■ Your objective ■
Within these entries, which lines include the string "LinkedIn"? Copy each one.

■ Extracted records ■
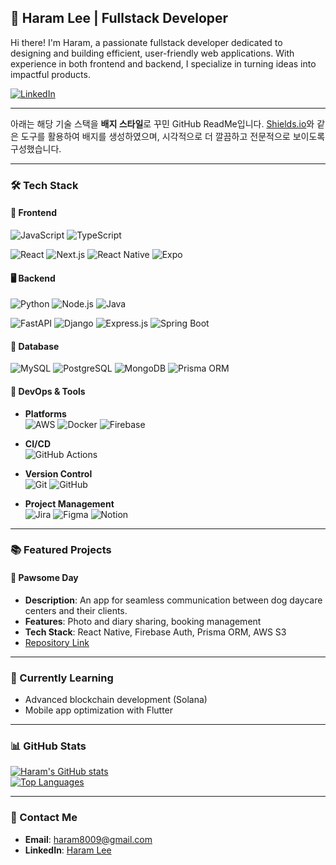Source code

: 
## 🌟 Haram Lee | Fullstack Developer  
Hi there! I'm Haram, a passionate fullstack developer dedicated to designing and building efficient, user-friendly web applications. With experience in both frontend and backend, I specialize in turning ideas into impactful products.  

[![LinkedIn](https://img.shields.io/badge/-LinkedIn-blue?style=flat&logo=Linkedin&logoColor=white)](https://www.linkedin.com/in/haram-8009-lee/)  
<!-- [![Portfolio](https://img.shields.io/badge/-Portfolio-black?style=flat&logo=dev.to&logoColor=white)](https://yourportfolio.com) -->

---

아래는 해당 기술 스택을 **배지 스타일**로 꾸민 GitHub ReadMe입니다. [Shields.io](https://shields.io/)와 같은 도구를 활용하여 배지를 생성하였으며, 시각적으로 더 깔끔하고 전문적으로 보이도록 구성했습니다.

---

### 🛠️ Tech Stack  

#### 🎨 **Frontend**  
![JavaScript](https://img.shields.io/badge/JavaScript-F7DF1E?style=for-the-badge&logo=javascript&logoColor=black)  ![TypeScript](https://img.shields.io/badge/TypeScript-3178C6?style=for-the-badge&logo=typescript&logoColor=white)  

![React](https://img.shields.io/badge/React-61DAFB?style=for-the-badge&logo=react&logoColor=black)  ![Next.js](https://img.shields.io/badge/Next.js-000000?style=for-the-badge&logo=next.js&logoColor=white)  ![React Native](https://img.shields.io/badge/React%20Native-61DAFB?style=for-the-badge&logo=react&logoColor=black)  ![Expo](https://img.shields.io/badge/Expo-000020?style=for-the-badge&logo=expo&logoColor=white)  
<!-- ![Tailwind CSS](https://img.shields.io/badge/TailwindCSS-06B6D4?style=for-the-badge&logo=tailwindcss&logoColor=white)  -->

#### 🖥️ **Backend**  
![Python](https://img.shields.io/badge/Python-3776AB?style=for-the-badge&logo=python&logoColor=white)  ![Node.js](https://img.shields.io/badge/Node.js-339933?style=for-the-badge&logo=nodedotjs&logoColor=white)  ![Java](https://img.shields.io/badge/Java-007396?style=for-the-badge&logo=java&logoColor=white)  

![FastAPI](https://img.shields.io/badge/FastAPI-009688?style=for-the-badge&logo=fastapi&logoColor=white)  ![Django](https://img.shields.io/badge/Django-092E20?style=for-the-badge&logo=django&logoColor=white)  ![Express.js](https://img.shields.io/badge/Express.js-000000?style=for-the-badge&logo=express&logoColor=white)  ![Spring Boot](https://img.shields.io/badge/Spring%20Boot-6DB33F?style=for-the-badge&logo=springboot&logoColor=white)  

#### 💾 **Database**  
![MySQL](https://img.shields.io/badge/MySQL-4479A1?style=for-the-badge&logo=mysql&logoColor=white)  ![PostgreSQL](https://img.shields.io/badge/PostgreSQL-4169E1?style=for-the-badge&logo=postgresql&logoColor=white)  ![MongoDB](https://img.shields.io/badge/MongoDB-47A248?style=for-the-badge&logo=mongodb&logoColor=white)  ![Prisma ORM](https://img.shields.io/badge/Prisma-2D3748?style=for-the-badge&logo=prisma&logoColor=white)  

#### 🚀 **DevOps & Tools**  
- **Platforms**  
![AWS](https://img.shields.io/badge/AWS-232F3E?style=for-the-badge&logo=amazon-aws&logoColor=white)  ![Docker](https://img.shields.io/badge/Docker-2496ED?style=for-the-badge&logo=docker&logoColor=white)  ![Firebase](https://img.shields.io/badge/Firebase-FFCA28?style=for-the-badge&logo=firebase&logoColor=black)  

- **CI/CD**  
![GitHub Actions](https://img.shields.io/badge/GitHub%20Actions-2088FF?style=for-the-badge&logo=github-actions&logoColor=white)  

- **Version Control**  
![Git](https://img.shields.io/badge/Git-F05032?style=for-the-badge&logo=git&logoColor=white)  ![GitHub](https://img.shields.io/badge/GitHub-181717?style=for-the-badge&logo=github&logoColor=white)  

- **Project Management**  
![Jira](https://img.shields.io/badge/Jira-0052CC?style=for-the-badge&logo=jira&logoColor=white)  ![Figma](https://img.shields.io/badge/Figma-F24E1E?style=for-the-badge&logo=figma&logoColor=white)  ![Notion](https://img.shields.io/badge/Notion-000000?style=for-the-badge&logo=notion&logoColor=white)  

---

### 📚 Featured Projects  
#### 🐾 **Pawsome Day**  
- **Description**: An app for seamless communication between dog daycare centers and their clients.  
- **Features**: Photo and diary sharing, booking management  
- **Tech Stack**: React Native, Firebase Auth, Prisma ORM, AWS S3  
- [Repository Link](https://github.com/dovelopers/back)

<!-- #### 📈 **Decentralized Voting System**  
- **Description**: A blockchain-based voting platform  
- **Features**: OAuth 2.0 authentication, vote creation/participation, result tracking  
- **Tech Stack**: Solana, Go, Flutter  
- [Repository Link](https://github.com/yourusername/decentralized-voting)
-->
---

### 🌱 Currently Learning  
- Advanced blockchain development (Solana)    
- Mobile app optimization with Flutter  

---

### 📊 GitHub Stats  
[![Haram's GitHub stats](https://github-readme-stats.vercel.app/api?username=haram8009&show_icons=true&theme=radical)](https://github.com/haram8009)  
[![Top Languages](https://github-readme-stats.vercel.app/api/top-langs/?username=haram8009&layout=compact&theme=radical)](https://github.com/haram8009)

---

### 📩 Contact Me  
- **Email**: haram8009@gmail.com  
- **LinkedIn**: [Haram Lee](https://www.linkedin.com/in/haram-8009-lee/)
--
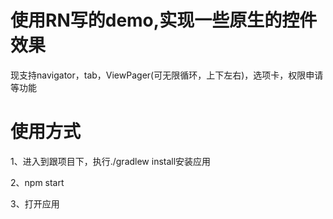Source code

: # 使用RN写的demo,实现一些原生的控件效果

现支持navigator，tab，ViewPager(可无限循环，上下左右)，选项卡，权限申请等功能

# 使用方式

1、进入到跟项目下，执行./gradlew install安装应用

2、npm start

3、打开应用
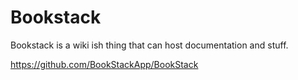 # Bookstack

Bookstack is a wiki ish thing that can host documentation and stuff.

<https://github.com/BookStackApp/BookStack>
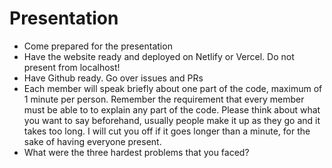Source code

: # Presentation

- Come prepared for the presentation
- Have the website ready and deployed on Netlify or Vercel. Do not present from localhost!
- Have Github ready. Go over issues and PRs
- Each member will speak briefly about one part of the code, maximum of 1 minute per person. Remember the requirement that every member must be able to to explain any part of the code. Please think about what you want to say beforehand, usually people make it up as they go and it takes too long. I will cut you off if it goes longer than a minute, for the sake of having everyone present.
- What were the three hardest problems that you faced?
==
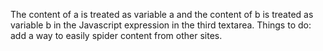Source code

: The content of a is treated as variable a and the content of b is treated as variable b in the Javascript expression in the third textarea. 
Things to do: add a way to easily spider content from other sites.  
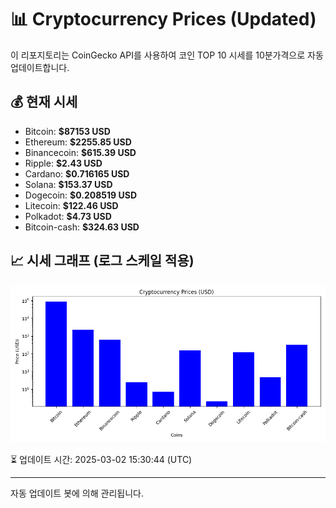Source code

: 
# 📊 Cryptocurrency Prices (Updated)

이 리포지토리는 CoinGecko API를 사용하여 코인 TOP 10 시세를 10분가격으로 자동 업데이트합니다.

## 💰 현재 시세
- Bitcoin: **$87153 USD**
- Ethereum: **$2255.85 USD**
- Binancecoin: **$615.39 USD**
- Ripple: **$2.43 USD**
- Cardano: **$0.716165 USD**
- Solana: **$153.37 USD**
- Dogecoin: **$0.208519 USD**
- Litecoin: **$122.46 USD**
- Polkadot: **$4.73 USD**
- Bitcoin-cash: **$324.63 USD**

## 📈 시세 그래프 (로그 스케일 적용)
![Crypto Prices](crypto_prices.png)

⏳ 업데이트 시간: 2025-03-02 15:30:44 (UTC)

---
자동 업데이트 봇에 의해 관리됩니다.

■ Response ■
[![LinkedIn](https://img.shields.io/badge/-LinkedIn-blue?style=flat&logo=Linkedin&logoColor=white)](https://www.linkedin.com/in/haram-8009-lee/)  
- **LinkedIn**: [Haram Lee](https://www.linkedin.com/in/haram-8009-lee/)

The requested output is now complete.